(EXERCISE PROMPT)
From the entries, return every line where the string "quantização" shows up.

(Items from a dataset)
☆ ☆ ☆ ☆

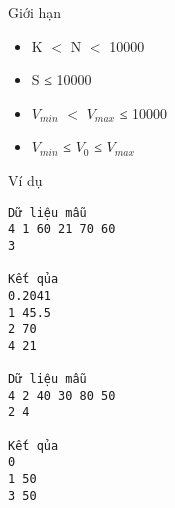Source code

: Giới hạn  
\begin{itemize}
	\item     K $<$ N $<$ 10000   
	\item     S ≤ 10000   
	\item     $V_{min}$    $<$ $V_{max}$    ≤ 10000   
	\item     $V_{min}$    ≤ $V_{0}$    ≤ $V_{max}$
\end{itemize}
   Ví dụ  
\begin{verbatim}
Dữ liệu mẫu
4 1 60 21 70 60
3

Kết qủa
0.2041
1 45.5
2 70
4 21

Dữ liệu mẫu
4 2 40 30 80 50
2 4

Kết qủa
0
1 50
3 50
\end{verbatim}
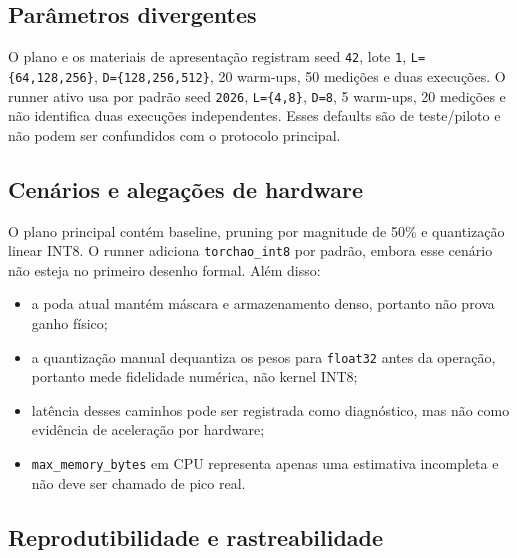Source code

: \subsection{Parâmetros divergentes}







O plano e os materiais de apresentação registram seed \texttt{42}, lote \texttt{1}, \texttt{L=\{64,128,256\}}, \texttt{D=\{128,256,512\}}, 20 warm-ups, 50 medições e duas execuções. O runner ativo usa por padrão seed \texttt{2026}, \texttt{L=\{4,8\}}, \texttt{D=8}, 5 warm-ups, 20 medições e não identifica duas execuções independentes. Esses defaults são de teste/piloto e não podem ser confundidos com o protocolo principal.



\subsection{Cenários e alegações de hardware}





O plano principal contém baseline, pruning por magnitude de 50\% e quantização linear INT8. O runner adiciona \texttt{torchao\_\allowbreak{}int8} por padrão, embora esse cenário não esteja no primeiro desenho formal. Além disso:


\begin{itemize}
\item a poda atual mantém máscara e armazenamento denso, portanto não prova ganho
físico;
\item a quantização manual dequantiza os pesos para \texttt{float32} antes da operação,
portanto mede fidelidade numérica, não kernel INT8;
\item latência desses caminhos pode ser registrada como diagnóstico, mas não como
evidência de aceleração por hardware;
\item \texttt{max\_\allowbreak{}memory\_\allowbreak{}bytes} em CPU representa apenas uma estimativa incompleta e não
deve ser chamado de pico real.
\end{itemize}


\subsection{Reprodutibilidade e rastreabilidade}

☆ ☆ ☆ ☆

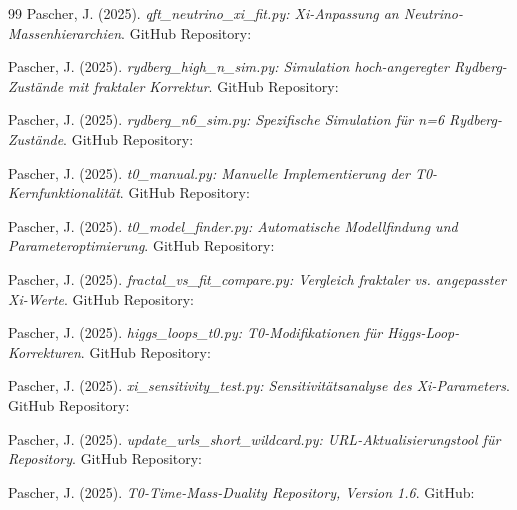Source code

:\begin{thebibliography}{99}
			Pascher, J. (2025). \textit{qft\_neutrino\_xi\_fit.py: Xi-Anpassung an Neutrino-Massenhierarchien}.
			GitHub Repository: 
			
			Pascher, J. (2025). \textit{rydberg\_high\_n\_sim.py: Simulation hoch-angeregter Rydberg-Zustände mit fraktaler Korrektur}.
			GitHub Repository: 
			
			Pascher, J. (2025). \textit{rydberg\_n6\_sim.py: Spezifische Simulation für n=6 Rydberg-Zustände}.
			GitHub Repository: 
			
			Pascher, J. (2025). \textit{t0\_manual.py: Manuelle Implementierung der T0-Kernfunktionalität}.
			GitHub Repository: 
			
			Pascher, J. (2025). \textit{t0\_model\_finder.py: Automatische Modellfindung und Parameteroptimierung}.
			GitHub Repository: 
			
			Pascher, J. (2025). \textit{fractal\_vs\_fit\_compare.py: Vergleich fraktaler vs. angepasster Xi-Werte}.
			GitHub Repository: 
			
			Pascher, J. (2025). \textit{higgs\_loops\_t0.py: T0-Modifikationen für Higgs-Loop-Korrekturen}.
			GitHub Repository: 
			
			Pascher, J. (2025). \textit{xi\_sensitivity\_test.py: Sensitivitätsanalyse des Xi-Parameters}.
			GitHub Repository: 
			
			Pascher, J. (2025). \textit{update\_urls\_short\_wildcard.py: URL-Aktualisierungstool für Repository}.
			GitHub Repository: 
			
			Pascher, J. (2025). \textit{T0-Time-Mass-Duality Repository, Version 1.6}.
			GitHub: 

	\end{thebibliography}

☆ ☆ ☆ ☆

(TASK OUTPUT)
O plano principal contém baseline, pruning por magnitude de 50\% e quantização linear INT8. O runner adiciona \texttt{torchao\_\allowbreak{}int8} por padrão, embora esse cenário não esteja no primeiro desenho formal. Além disso:
\item a quantização manual dequantiza os pesos para \texttt{float32} antes da operação,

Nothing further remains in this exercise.